Japan's Prime Minister Junichiro Koizumi has proved himself one of the more charismatic leaders of the Liberal Democratic Party (LDP) that has largely dominated country’s politics for the last sixty years. On the face of it, his decision yesterday to call a snap election after his plans to privatize the Japanese Post Office were defeated in the Upper House of Parliament, just over a month after they scraped through the Lower House, appears quixotic. However Koizumi has proved himself an astute political infighter.
It was thought the Japanese leader would stick to his announced intention to stand down next year and probably quit politics. If he plans to stick to that timetable, then the election he has called for next month could prove dangerous for the LDP who would effectively be entering it with a lame duck leader.
There is no certainty that the party will beat off what is expected to be a strong challenge from the opposition Democratic Party (DPJ), which did well in the last elections to both houses of the Parliament.
Koizumi may however have calculated that his reforms, on which he made the breakup of the post office effectively a confidence issue, have a way to go yet and he has changed his mind about quitting before seeing more of them through. If he is returned to power, he will have vanquished his many opponents in the LDP while receiving a mandate, however small, to push on with change.
If however, he is defeated and the LDP is robbed of power, he will then have had the satisfaction of seeing his political enemies within the party swinging on a hook of their own making, while he can resume his original plan to quit front-line politics. It is certainly expected that most of the LDP legislators who rebelled against him will be dropped from the party’s candidate lists for the Sept. 11 ballot. So win or lose Koizumi will have his revenge for their disloyalty.
Were the still personally popular prime minister to be returned to power, then he really will have the chance to make a lasting mark on the country’s economy with radical measures which many old guard LDP members and faction heads have long resisted. Not the least of these would be playing midwife to the birth from the post office of the world’s biggest bank with assets in excess of $3 trillion.

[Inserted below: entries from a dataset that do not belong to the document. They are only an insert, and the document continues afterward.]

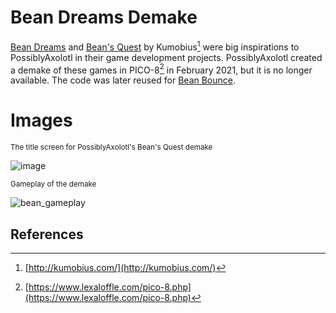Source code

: # Bean Dreams Demake

[Bean Dreams](https://web.archive.org/web/20191102091410/http://beandreamsgame.com/) and [Bean's Quest](https://web.archive.org/web/20190921153957/http://www.kumobius.com/beansquest/) by Kumobius[^1] were big inspirations to PossiblyAxolotl in their game development projects. PossiblyAxolotl created a demake of these games in PICO-8[^2] in February 2021, but it is no longer available. The code was later reused for [Bean Bounce](/bean_bounce). 

# Images
<sub>The title screen for PossiblyAxolotl's Bean's Quest demake</sub>

![image](https://github.com/PossiblyAxolotl/PossiblyAxolotl-Wiki/assets/76883695/63fb246b-8b3a-4062-beda-2c2fef1ee5ca)

<sub>Gameplay of the demake</sub>

![bean_gameplay](https://github.com/PossiblyAxolotl/PossiblyAxolotl-Wiki/assets/76883695/f960cad0-457e-461b-8e0c-38810fa23565)

## References

[^1]: [http://kumobius.com/](http://kumobius.com/)
[^2]: [https://www.lexaloffle.com/pico-8.php](https://www.lexaloffle.com/pico-8.php)
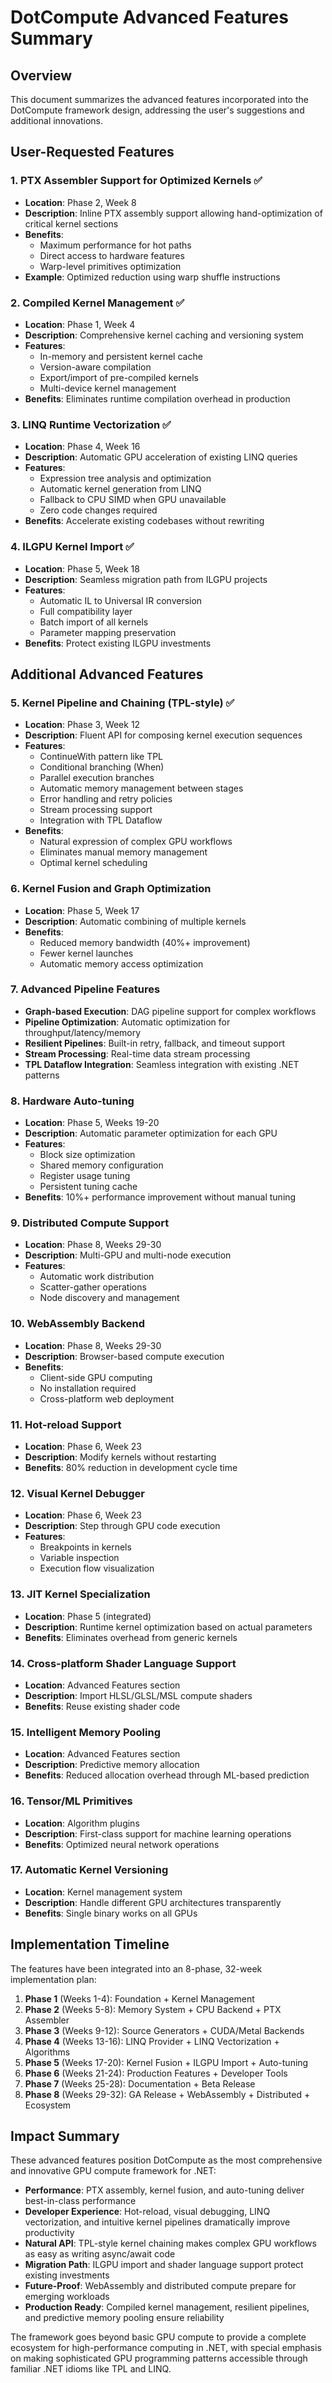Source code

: # DotCompute Advanced Features Summary

## Overview

This document summarizes the advanced features incorporated into the DotCompute framework design, addressing the user's suggestions and additional innovations.

## User-Requested Features

### 1. PTX Assembler Support for Optimized Kernels ✅
- **Location**: Phase 2, Week 8
- **Description**: Inline PTX assembly support allowing hand-optimization of critical kernel sections
- **Benefits**: 
  - Maximum performance for hot paths
  - Direct access to hardware features
  - Warp-level primitives optimization
- **Example**: Optimized reduction using warp shuffle instructions

### 2. Compiled Kernel Management ✅
- **Location**: Phase 1, Week 4
- **Description**: Comprehensive kernel caching and versioning system
- **Features**:
  - In-memory and persistent kernel cache
  - Version-aware compilation
  - Export/import of pre-compiled kernels
  - Multi-device kernel management
- **Benefits**: Eliminates runtime compilation overhead in production

### 3. LINQ Runtime Vectorization ✅
- **Location**: Phase 4, Week 16
- **Description**: Automatic GPU acceleration of existing LINQ queries
- **Features**:
  - Expression tree analysis and optimization
  - Automatic kernel generation from LINQ
  - Fallback to CPU SIMD when GPU unavailable
  - Zero code changes required
- **Benefits**: Accelerate existing codebases without rewriting

### 4. ILGPU Kernel Import ✅
- **Location**: Phase 5, Week 18
- **Description**: Seamless migration path from ILGPU projects
- **Features**:
  - Automatic IL to Universal IR conversion
  - Full compatibility layer
  - Batch import of all kernels
  - Parameter mapping preservation
- **Benefits**: Protect existing ILGPU investments

## Additional Advanced Features

### 5. Kernel Pipeline and Chaining (TPL-style) ✅
- **Location**: Phase 3, Week 12
- **Description**: Fluent API for composing kernel execution sequences
- **Features**:
  - ContinueWith pattern like TPL
  - Conditional branching (When)
  - Parallel execution branches
  - Automatic memory management between stages
  - Error handling and retry policies
  - Stream processing support
  - Integration with TPL Dataflow
- **Benefits**: 
  - Natural expression of complex GPU workflows
  - Eliminates manual memory management
  - Optimal kernel scheduling

### 6. Kernel Fusion and Graph Optimization
- **Location**: Phase 5, Week 17
- **Description**: Automatic combining of multiple kernels
- **Benefits**:
  - Reduced memory bandwidth (40%+ improvement)
  - Fewer kernel launches
  - Automatic memory access optimization

### 7. Advanced Pipeline Features
- **Graph-based Execution**: DAG pipeline support for complex workflows
- **Pipeline Optimization**: Automatic optimization for throughput/latency/memory
- **Resilient Pipelines**: Built-in retry, fallback, and timeout support
- **Stream Processing**: Real-time data stream processing
- **TPL Dataflow Integration**: Seamless integration with existing .NET patterns

### 8. Hardware Auto-tuning
- **Location**: Phase 5, Weeks 19-20
- **Description**: Automatic parameter optimization for each GPU
- **Features**:
  - Block size optimization
  - Shared memory configuration
  - Register usage tuning
  - Persistent tuning cache
- **Benefits**: 10%+ performance improvement without manual tuning

### 9. Distributed Compute Support
- **Location**: Phase 8, Weeks 29-30
- **Description**: Multi-GPU and multi-node execution
- **Features**:
  - Automatic work distribution
  - Scatter-gather operations
  - Node discovery and management

### 10. WebAssembly Backend
- **Location**: Phase 8, Weeks 29-30
- **Description**: Browser-based compute execution
- **Benefits**: 
  - Client-side GPU computing
  - No installation required
  - Cross-platform web deployment

### 11. Hot-reload Support
- **Location**: Phase 6, Week 23
- **Description**: Modify kernels without restarting
- **Benefits**: 80% reduction in development cycle time

### 12. Visual Kernel Debugger
- **Location**: Phase 6, Week 23
- **Description**: Step through GPU code execution
- **Features**:
  - Breakpoints in kernels
  - Variable inspection
  - Execution flow visualization

### 13. JIT Kernel Specialization
- **Location**: Phase 5 (integrated)
- **Description**: Runtime kernel optimization based on actual parameters
- **Benefits**: Eliminates overhead from generic kernels

### 14. Cross-platform Shader Language Support
- **Location**: Advanced Features section
- **Description**: Import HLSL/GLSL/MSL compute shaders
- **Benefits**: Reuse existing shader code

### 15. Intelligent Memory Pooling
- **Location**: Advanced Features section
- **Description**: Predictive memory allocation
- **Benefits**: Reduced allocation overhead through ML-based prediction

### 16. Tensor/ML Primitives
- **Location**: Algorithm plugins
- **Description**: First-class support for machine learning operations
- **Benefits**: Optimized neural network operations

### 17. Automatic Kernel Versioning
- **Location**: Kernel management system
- **Description**: Handle different GPU architectures transparently
- **Benefits**: Single binary works on all GPUs

## Implementation Timeline

The features have been integrated into an 8-phase, 32-week implementation plan:

1. **Phase 1** (Weeks 1-4): Foundation + Kernel Management
2. **Phase 2** (Weeks 5-8): Memory System + CPU Backend + PTX Assembler
3. **Phase 3** (Weeks 9-12): Source Generators + CUDA/Metal Backends
4. **Phase 4** (Weeks 13-16): LINQ Provider + LINQ Vectorization + Algorithms
5. **Phase 5** (Weeks 17-20): Kernel Fusion + ILGPU Import + Auto-tuning
6. **Phase 6** (Weeks 21-24): Production Features + Developer Tools
7. **Phase 7** (Weeks 25-28): Documentation + Beta Release
8. **Phase 8** (Weeks 29-32): GA Release + WebAssembly + Distributed + Ecosystem

## Impact Summary

These advanced features position DotCompute as the most comprehensive and innovative GPU compute framework for .NET:

- **Performance**: PTX assembly, kernel fusion, and auto-tuning deliver best-in-class performance
- **Developer Experience**: Hot-reload, visual debugging, LINQ vectorization, and intuitive kernel pipelines dramatically improve productivity
- **Natural API**: TPL-style kernel chaining makes complex GPU workflows as easy as writing async/await code
- **Migration Path**: ILGPU import and shader language support protect existing investments
- **Future-Proof**: WebAssembly and distributed compute prepare for emerging workloads
- **Production Ready**: Compiled kernel management, resilient pipelines, and predictive memory pooling ensure reliability

The framework goes beyond basic GPU compute to provide a complete ecosystem for high-performance computing in .NET, with special emphasis on making sophisticated GPU programming patterns accessible through familiar .NET idioms like TPL and LINQ.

However, for all their love of the new, Japanese voters still have a deeply conservative streak. The not very efficient and certainly grossly overmanned post office with well over 25,000 branches throughout the country is an institution embedded in the Japanese way of life. Even though the Tokyo financial markets hardly skipped a beat at the election news, apparently convinced of Koizumi’s re-election, it could very well prove a close-run thing. If Koizumi is indeed victorious, Japan may never be the same again.